**Data excerpts**
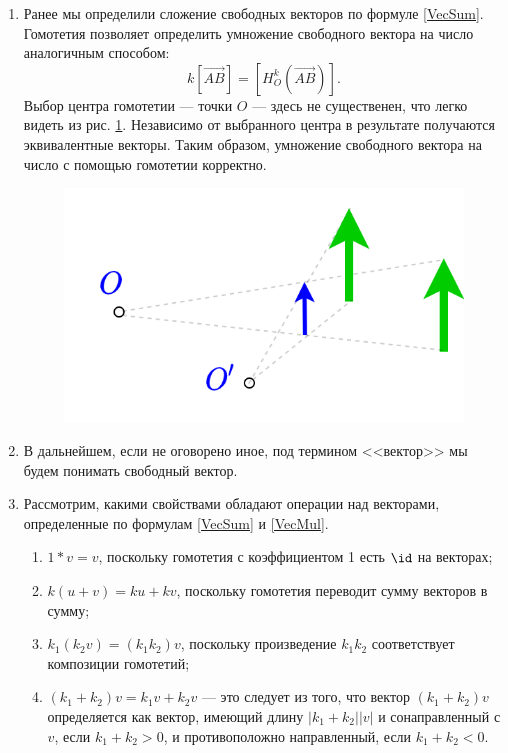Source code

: \begin{enumerate}
\item Ранее мы определили сложение свободных векторов по формуле \eqref{VecSum}. Гомотетия позволяет определить умножение свободного вектора на число аналогичным способом:
\begin{equation}\label{VecMul}
k[\vec{AB}] = [H_O^k(\vec{AB})].
\end{equation}
Выбор центра гомотетии --- точки $O$ --- здесь не существенен, что легко видеть из рис. \ref{freeHomot}. Независимо от выбранного центра в результате получаются эквивалентные векторы. Таким образом, умножение свободного вектора на число с помощью гомотетии корректно.

\begin{figure}[hbt!]
\begin{center}
\includegraphics[scale=0.4]{freeHomot.png}
\end{center}\caption{}\label{freeHomot}
\end{figure}

\item В дальнейшем, если не оговорено иное, под термином <<вектор>> мы будем понимать свободный вектор.

\item Рассмотрим, какими свойствами обладают операции над векторами, определенные по формулам \eqref{VecSum} и \eqref{VecMul}.

\begin{enumerate}[V1]
\item $1*v=v$, поскольку гомотетия с коэффициентом 1 есть $\id$ на векторах;
\item $k(u+v)=ku+kv$, поскольку гомотетия переводит сумму векторов в сумму;
\item $k_1(k_2v)=(k_1k_2)v$, поскольку произведение $k_1k_2$ соответствует композиции гомотетий;
\item $(k_1+k_2)v=k_1v+k_2v$ --- это следует из того, что вектор $(k_1+k_2)v$ определяется как вектор, имеющий длину $|k_1+k_2||v|$ и сонаправленный с $v$, если $k_1+k_2>0$, и противоположно направленный, если $k_1+k_2<0$.
\end{enumerate}


\end{enumerate}
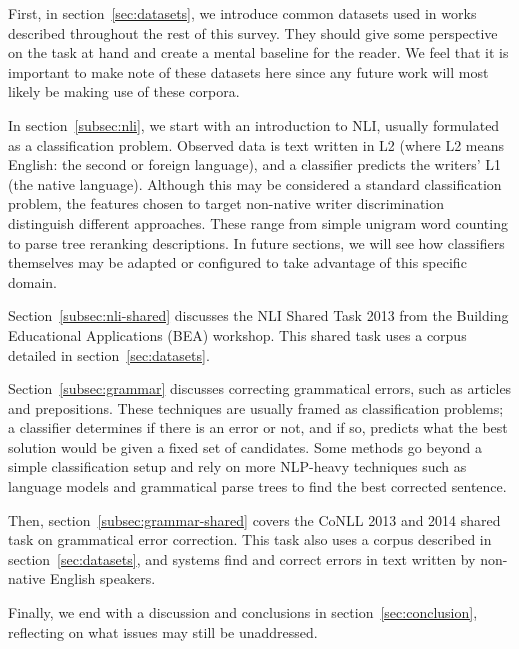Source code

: First, in section~\ref{sec:datasets}, we introduce common datasets used in works
described throughout the rest of this survey. They should give some perspective
on the task at hand and create a mental baseline for the reader. We feel that it
is important to make note of these datasets here since any future work will most
likely be making use of these corpora.

In section~\ref{subsec:nli}, we start with an introduction to NLI, usually
formulated as a classification problem. Observed data is text written in L2
(where L2 means English: the second or foreign language), and a classifier
predicts the writers' L1 (the native language). Although this may be considered
a standard classification problem, the features chosen to target non-native
writer discrimination distinguish different approaches. These range from simple
unigram word counting to parse tree reranking descriptions. In future sections,
we will see how classifiers themselves may be adapted or configured to take
advantage of this specific domain.

Section~\ref{subsec:nli-shared} discusses the NLI Shared Task 2013 from the
Building Educational Applications (BEA) workshop. This shared task uses a corpus
detailed in section~\ref{sec:datasets}.

Section~\ref{subsec:grammar} discusses correcting grammatical errors, such as
articles and prepositions. These techniques are usually framed as classification
problems; a classifier determines if there is an error or not, and if so,
predicts what the best solution would be given a fixed set of candidates. Some
methods go beyond a simple classification setup and rely on more NLP-heavy
techniques such as language models and grammatical parse trees to find the
best corrected sentence.

Then, section~\ref{subsec:grammar-shared} covers the CoNLL 2013 and 2014 shared
task on grammatical error correction. This task also uses a corpus described in
section~\ref{sec:datasets}, and systems find and correct errors in text written
by non-native English speakers.

Finally, we end with a discussion and conclusions in
section~\ref{sec:conclusion}, reflecting on what issues may still be
unaddressed.
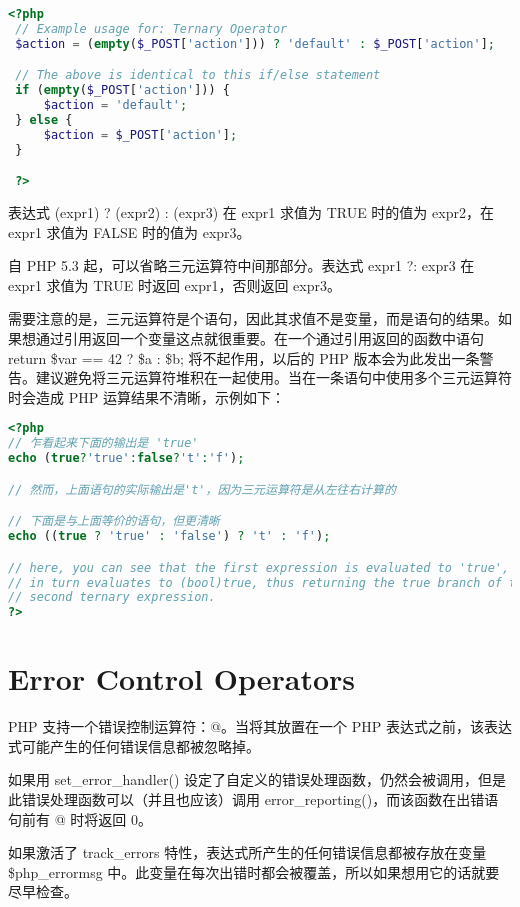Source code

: \begin{lstlisting}[language=PHP]
<?php
 // Example usage for: Ternary Operator
 $action = (empty($_POST['action'])) ? 'default' : $_POST['action'];

 // The above is identical to this if/else statement
 if (empty($_POST['action'])) {
     $action = 'default';
 } else {
     $action = $_POST['action'];
 }

 ?>
\end{lstlisting}

表达式 (expr1) ? (expr2) : (expr3) 在 expr1 求值为 TRUE 时的值为 expr2，在 expr1 求值为 FALSE 时的值为 expr3。

自 PHP 5.3 起，可以省略三元运算符中间那部分。表达式 expr1 ?: expr3 在 expr1 求值为 TRUE 时返回 expr1，否则返回 expr3。

需要注意的是，三元运算符是个语句，因此其求值不是变量，而是语句的结果。如果想通过引用返回一个变量这点就很重要。在一个通过引用返回的函数中语句 return \$var == 42 ? \$a : \$b; 将不起作用，以后的 PHP 版本会为此发出一条警告。建议避免将三元运算符堆积在一起使用。当在一条语句中使用多个三元运算符时会造成 PHP 运算结果不清晰，示例如下：


\begin{lstlisting}[language=PHP]
<?php
// 乍看起来下面的输出是 'true'
echo (true?'true':false?'t':'f');

// 然而，上面语句的实际输出是't'，因为三元运算符是从左往右计算的

// 下面是与上面等价的语句，但更清晰
echo ((true ? 'true' : 'false') ? 't' : 'f');

// here, you can see that the first expression is evaluated to 'true', which
// in turn evaluates to (bool)true, thus returning the true branch of the
// second ternary expression.
?>
\end{lstlisting}


\section{Error Control Operators}

PHP 支持一个错误控制运算符：@。当将其放置在一个 PHP 表达式之前，该表达式可能产生的任何错误信息都被忽略掉。

如果用 set\_error\_handler() 设定了自定义的错误处理函数，仍然会被调用，但是此错误处理函数可以（并且也应该）调用 error\_reporting()，而该函数在出错语句前有 @ 时将返回 0。

如果激活了 track\_errors 特性，表达式所产生的任何错误信息都被存放在变量 \$php\_errormsg 中。此变量在每次出错时都会被覆盖，所以如果想用它的话就要尽早检查。

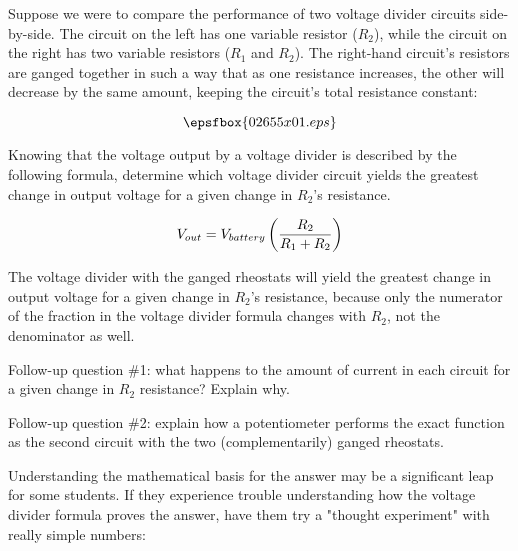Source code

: 

Suppose we were to compare the performance of two voltage divider circuits side-by-side.  The circuit on the left has one variable resistor ($R_2$), while the circuit on the right has two variable resistors ($R_1$ and $R_2$).  The right-hand circuit's resistors are ganged together in such a way that as one resistance increases, the other will decrease by the same amount, keeping the circuit's total resistance constant:

$$\epsfbox{02655x01.eps}$$

Knowing that the voltage output by a voltage divider is described by the following formula, determine which voltage divider circuit yields the greatest change in output voltage for a given change in $R_2$'s resistance.

$$V_{out} = V_{battery} \left({R_2 \over {R_1 + R_2}}\right)$$







The voltage divider with the ganged rheostats will yield the greatest change in output voltage for a given change in $R_2$'s resistance, because only the numerator of the fraction in the voltage divider formula changes with $R_2$, not the denominator as well.

\vskip 10pt

Follow-up question \#1: what happens to the amount of current in each circuit for a given change in $R_2$ resistance?  Explain why.

\vskip 10pt

Follow-up question \#2: explain how a potentiometer performs the exact function as the second circuit with the two (complementarily) ganged rheostats.







Understanding the mathematical basis for the answer may be a significant leap for some students.  If they experience trouble understanding how the voltage divider formula proves the answer, have them try a "thought experiment" with really simple numbers:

**Description of the task**
Which lines above contain the word "amount"? Copy all of them.

**Response**
Suppose we were to compare the performance of two voltage divider circuits side-by-side.  The circuit on the left has one variable resistor ($R_2$), while the circuit on the right has two variable resistors ($R_1$ and $R_2$).  The right-hand circuit's resistors are ganged together in such a way that as one resistance increases, the other will decrease by the same amount, keeping the circuit's total resistance constant:
Follow-up question \#1: what happens to the amount of current in each circuit for a given change in $R_2$ resistance?  Explain why.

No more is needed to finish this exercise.